##### PROVIDED MATERIAL

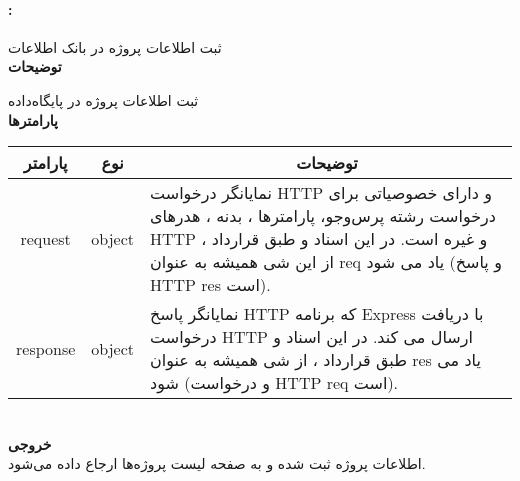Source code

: \paragraph{:}
ثبت اطلاعات پروژه در بانک اطلاعات
\\
\textbf{توضیحات}
\hr
\begin{flushleft}
	\framebox[.9\textwidth][l]{
		\lr{
			\textcolor{type}{void}
			\textcolor{func}{postAddProject}
			\textcolor{symb}{(}
			\textcolor{type}{object}
			\textcolor{arg}{request}
			\textcolor{symb}{,}
			\textcolor{type}{object}
			\textcolor{arg}{response}
			\textcolor{symb}{);}
		}
	}
\end{flushleft}
ثبت اطلاعات پروژه در پایگاه‌داده
\\
\textbf{پارامترها}
\hr \\[10pt]
\begin{tabular}{|m{4cm}|m{3cm}|m{10cm}|}
	\hline
	\multicolumn{1}{|c}{پارامتر}
	&
	\multicolumn{1}{|c}{نوع}
	&
	\multicolumn{1}{|c|}{توضیحات}
	\\
	\hline
	\multicolumn{1}{|c}{request}
	&
	\multicolumn{1}{|c|}{object}
	&
	نمایانگر درخواست HTTP و دارای خصوصیاتی برای درخواست رشته پرس‌و‌جو، پارامترها ، بدنه ، هدرهای HTTP و غیره است.
	در این اسناد و طبق قرارداد ، از این شی همیشه به عنوان req یاد می شود (و پاسخ HTTP res است).
	\\
	\hline
	\multicolumn{1}{|c}{response}
	&
	\multicolumn{1}{|c|}{object}
	&
	نمایانگر پاسخ HTTP که برنامه Express با دریافت درخواست HTTP ارسال می کند.
	در این اسناد و طبق قرارداد ، از شی همیشه به عنوان res یاد می شود (و درخواست HTTP req است).
	\\
	\hline
\end{tabular}
\\[10pt]
\textbf{خروجی}
\hr \\
اطلاعات پروژه ثبت شده و به صفحه لیست پروژه‌ها ارجاع داده می‌شود.

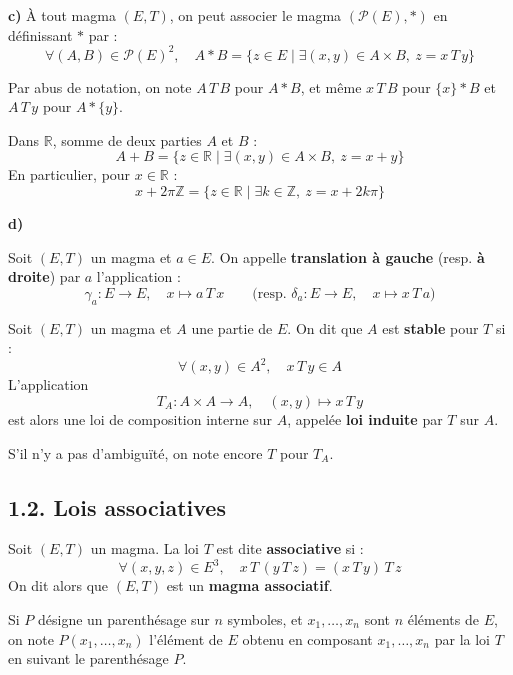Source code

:\documentclass[a4paper,11pt]{article}
\newcommand{\R}{\mathbb{R}}
\newcommand{\Z}{\mathbb{Z}}
\newcommand{\mot}[1]{\textcolor{bordeaux}{\textbf{#1}}}
\begin{document}
\vspace{8pt}
\textbf{c)} À tout magma $(E, T)$, on peut associer le magma $(\mathcal{P}(E), *)$ en définissant $*$ par :
\[
\forall (A, B) \in \mathcal{P}(E)^2, \quad A * B = \{ z \in E \mid \exists (x, y) \in A \times B, \ z = x \, T \, y \}
\]

Par abus de notation, on note $A \, T \, B$ pour $A * B$, et même $x \, T \, B$ pour $\{x\} * B$ et $A \, T \, y$ pour $A * \{y\}$.

\begin{exemples}
Dans $\R$, somme de deux parties $A$ et $B$ :
\[
A + B = \{ z \in \R \mid \exists (x, y) \in A \times B, \ z = x + y \}
\]
En particulier, pour $x \in \R$ :
\[
x + 2\pi\Z = \{ z \in \R \mid \exists k \in \Z, \ z = x + 2k\pi \}
\]
\end{exemples}

\textbf{d)}
\begin{definition}
Soit $(E, T)$ un magma et $a \in E$. On appelle \mot{translation à gauche} (resp. \mot{à droite}) par $a$ l'application :
\[
\gamma_a : E \longrightarrow E, \quad x \longmapsto a \, T \, x \qquad \text{(resp. } \delta_a : E \longrightarrow E, \quad x \longmapsto x \, T \, a \text{)}
\]
\end{definition}

\begin{definition}
Soit $(E, T)$ un magma et $A$ une partie de $E$. On dit que $A$ est \mot{stable} pour $T$ si :
\[
\forall (x, y) \in A^2, \quad x \, T \, y \in A
\]
L'application
\[
T_A : A \times A \longrightarrow A, \quad (x, y) \longmapsto x \, T \, y
\]
est alors une loi de composition interne sur $A$, appelée \mot{loi induite} par $T$ sur $A$.

S'il n'y a pas d'ambiguïté, on note encore $T$ pour $T_A$.
\end{definition}

\newpage
\subsection{1.2. Lois associatives}

\begin{definition}
Soit $(E, T)$ un magma. La loi $T$ est dite \mot{associative} si :
\[
\forall (x, y, z) \in E^3, \quad x \, T \, (y \, T \, z) = (x \, T \, y) \, T \, z
\]
On dit alors que $(E, T)$ est un \mot{magma associatif}.
\end{definition}

Si $P$ désigne un parenthésage sur $n$ symboles, et $x_1, \dots, x_n$ sont $n$ éléments de $E$, on note $P(x_1, \dots, x_n)$ l'élément de $E$ obtenu en composant $x_1, \dots, x_n$ par la loi $T$ en suivant le parenthésage $P$.
\end{document}
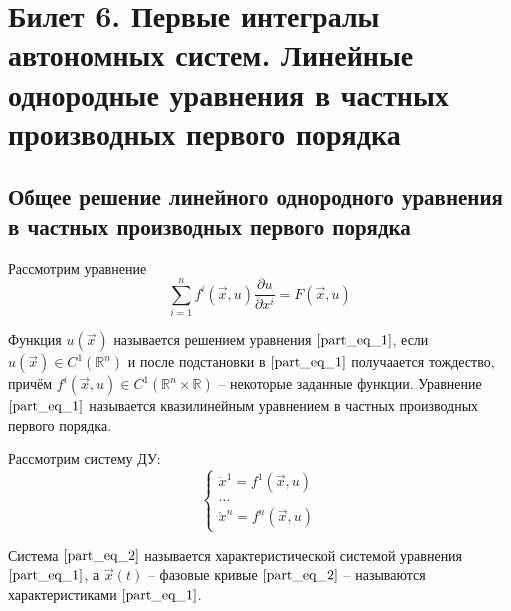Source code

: \documentclass[a4paper, 12pt]{article}
\begin{document}
    \section{Билет 6. Первые интегралы автономных систем. Линейные однородные уравнения в частных производных первого порядка}
    \subsection{Общее решение линейного однородного уравнения в частных производных первого порядка}

    \begin{definition}
        Рассмотрим уравнение 
        \begin{equation}
            \sum \limits_{i = 1}^{n} f^{i} \left( \overrightarrow{x}, u \right) \frac{\partial u}{\partial x^{i}} = F \left( \overrightarrow{x}, u \right)
            \label{part_eq_1}
        \end{equation}

        Функция $u \left( \overrightarrow{x} \right)$ называется решением уравнения $\eqref{part_eq_1}$, если $u \left( \overrightarrow{x} \right) \in C^{1} \left( \mathbb{R}^n \right)$ и после подстановки в $\eqref{part_eq_1}$ получаается тождество, причём $f^{i} \left( \overrightarrow{x}, u \right) \in C^{1} \left( \mathbb{R}^n \times \mathbb{R} \right)$ -- некоторые заданные функции. Уравнение $\eqref{part_eq_1}$ называется квазилинейным уравнением в частных производных первого порядка. 
    \end{definition}
    
    \begin{definition}
        Рассмотрим систему ДУ:
        \begin{equation}
            \begin{cases}
                \dot{x}^1 = f^1 \left( \overrightarrow{x}, u \right) \\
                \dots                                                \\
                \dot{x}^n = f^n \left( \overrightarrow{x}, u \right)
            \end{cases}
            \label{part_eq_2}
        \end{equation}
    
        Система $\eqref{part_eq_2}$ называется характеристической системой уравнения $\eqref{part_eq_1}$, а $\overrightarrow{x} \left( t \right) $ -- фазовые кривые $\eqref{part_eq_2}$ -- называются характеристиками $\eqref{part_eq_1}$.
    \end{definition}
   
\end{document}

##########

**WORK REQUIRED**
Can you repeat every record above exactly, apart from the pictures?

**ANSWER AREA**
Source code

: \paragraph{:}
ثبت اطلاعات پروژه در بانک اطلاعات
\\
\textbf{توضیحات}
\hr
\begin{flushleft}
	\framebox[.9\textwidth][l]{
		\lr{
			\textcolor{type}{void}
			\textcolor{func}{postAddProject}
			\textcolor{symb}{(}
			\textcolor{type}{object}
			\textcolor{arg}{request}
			\textcolor{symb}{,}
			\textcolor{type}{object}
			\textcolor{arg}{response}
			\textcolor{symb}{);}
		}
	}
\end{flushleft}
ثبت اطلاعات پروژه در پایگاه‌داده
\\
\textbf{پارامترها}
\hr \\[10pt]
\begin{tabular}{|m{4cm}|m{3cm}|m{10cm}|}
	\hline
	\multicolumn{1}{|c}{پارامتر}
	&
	\multicolumn{1}{|c}{نوع}
	&
	\multicolumn{1}{|c|}{توضیحات}
	\\
	\hline
	\multicolumn{1}{|c}{request}
	&
	\multicolumn{1}{|c|}{object}
	&
	نمایانگر درخواست HTTP و دارای خصوصیاتی برای درخواست رشته پرس‌و‌جو، پارامترها ، بدنه ، هدرهای HTTP و غیره است.
	در این اسناد و طبق قرارداد ، از این شی همیشه به عنوان req یاد می شود (و پاسخ HTTP res است).
	\\
	\hline
	\multicolumn{1}{|c}{response}
	&
	\multicolumn{1}{|c|}{object}
	&
	نمایانگر پاسخ HTTP که برنامه Express با دریافت درخواست HTTP ارسال می کند.
	در این اسناد و طبق قرارداد ، از شی همیشه به عنوان res یاد می شود (و درخواست HTTP req است).
	\\
	\hline
\end{tabular}
\\[10pt]
\textbf{خروجی}
\hr \\
اطلاعات پروژه ثبت شده و به صفحه لیست پروژه‌ها ارجاع داده می‌شود.

Source code

:\documentclass[a4paper,11pt]{article}
\newcommand{\R}{\mathbb{R}}
\newcommand{\Z}{\mathbb{Z}}
\newcommand{\mot}[1]{\textcolor{bordeaux}{\textbf{#1}}}
\begin{document}
\vspace{8pt}
\textbf{c)} À tout magma $(E, T)$, on peut associer le magma $(\mathcal{P}(E), *)$ en définissant $*$ par :
\[
\forall (A, B) \in \mathcal{P}(E)^2, \quad A * B = \{ z \in E \mid \exists (x, y) \in A \times B, \ z = x \, T \, y \}
\]

Par abus de notation, on note $A \, T \, B$ pour $A * B$, et même $x \, T \, B$ pour $\{x\} * B$ et $A \, T \, y$ pour $A * \{y\}$.

\begin{exemples}
Dans $\R$, somme de deux parties $A$ et $B$ :
\[
A + B = \{ z \in \R \mid \exists (x, y) \in A \times B, \ z = x + y \}
\]
En particulier, pour $x \in \R$ :
\[
x + 2\pi\Z = \{ z \in \R \mid \exists k \in \Z, \ z = x + 2k\pi \}
\]
\end{exemples}

\textbf{d)}
\begin{definition}
Soit $(E, T)$ un magma et $a \in E$. On appelle \mot{translation à gauche} (resp. \mot{à droite}) par $a$ l'application :
\[
\gamma_a : E \longrightarrow E, \quad x \longmapsto a \, T \, x \qquad \text{(resp. } \delta_a : E \longrightarrow E, \quad x \longmapsto x \, T \, a \text{)}
\]
\end{definition}

\begin{definition}
Soit $(E, T)$ un magma et $A$ une partie de $E$. On dit que $A$ est \mot{stable} pour $T$ si :
\[
\forall (x, y) \in A^2, \quad x \, T \, y \in A
\]
L'application
\[
T_A : A \times A \longrightarrow A, \quad (x, y) \longmapsto x \, T \, y
\]
est alors une loi de composition interne sur $A$, appelée \mot{loi induite} par $T$ sur $A$.

S'il n'y a pas d'ambiguïté, on note encore $T$ pour $T_A$.
\end{definition}

\newpage
\subsection{1.2. Lois associatives}

\begin{definition}
Soit $(E, T)$ un magma. La loi $T$ est dite \mot{associative} si :
\[
\forall (x, y, z) \in E^3, \quad x \, T \, (y \, T \, z) = (x \, T \, y) \, T \, z
\]
On dit alors que $(E, T)$ est un \mot{magma associatif}.
\end{definition}

Si $P$ désigne un parenthésage sur $n$ symboles, et $x_1, \dots, x_n$ sont $n$ éléments de $E$, on note $P(x_1, \dots, x_n)$ l'élément de $E$ obtenu en composant $x_1, \dots, x_n$ par la loi $T$ en suivant le parenthésage $P$.
\end{document}
Source code

: \documentclass[a4paper, 12pt]{article}
\begin{document}
    \section{Билет 6. Первые интегралы автономных систем. Линейные однородные уравнения в частных производных первого порядка}
    \subsection{Общее решение линейного однородного уравнения в частных производных первого порядка}

    \begin{definition}
        Рассмотрим уравнение 
        \begin{equation}
            \sum \limits_{i = 1}^{n} f^{i} \left( \overrightarrow{x}, u \right) \frac{\partial u}{\partial x^{i}} = F \left( \overrightarrow{x}, u \right)
            \label{part_eq_1}
        \end{equation}

        Функция $u \left( \overrightarrow{x} \right)$ называется решением уравнения $\eqref{part_eq_1}$, если $u \left( \overrightarrow{x} \right) \in C^{1} \left( \mathbb{R}^n \right)$ и после подстановки в $\eqref{part_eq_1}$ получаается тождество, причём $f^{i} \left( \overrightarrow{x}, u \right) \in C^{1} \left( \mathbb{R}^n \times \mathbb{R} \right)$ -- некоторые заданные функции. Уравнение $\eqref{part_eq_1}$ называется квазилинейным уравнением в частных производных первого порядка. 
    \end{definition}
    
    \begin{definition}
        Рассмотрим систему ДУ:
        \begin{equation}
            \begin{cases}
                \dot{x}^1 = f^1 \left( \overrightarrow{x}, u \right) \\
                \dots                                                \\
                \dot{x}^n = f^n \left( \overrightarrow{x}, u \right)
            \end{cases}
            \label{part_eq_2}
        \end{equation}
    
        Система $\eqref{part_eq_2}$ называется характеристической системой уравнения $\eqref{part_eq_1}$, а $\overrightarrow{x} \left( t \right) $ -- фазовые кривые $\eqref{part_eq_2}$ -- называются характеристиками $\eqref{part_eq_1}$.
    \end{definition}
   
\end{document}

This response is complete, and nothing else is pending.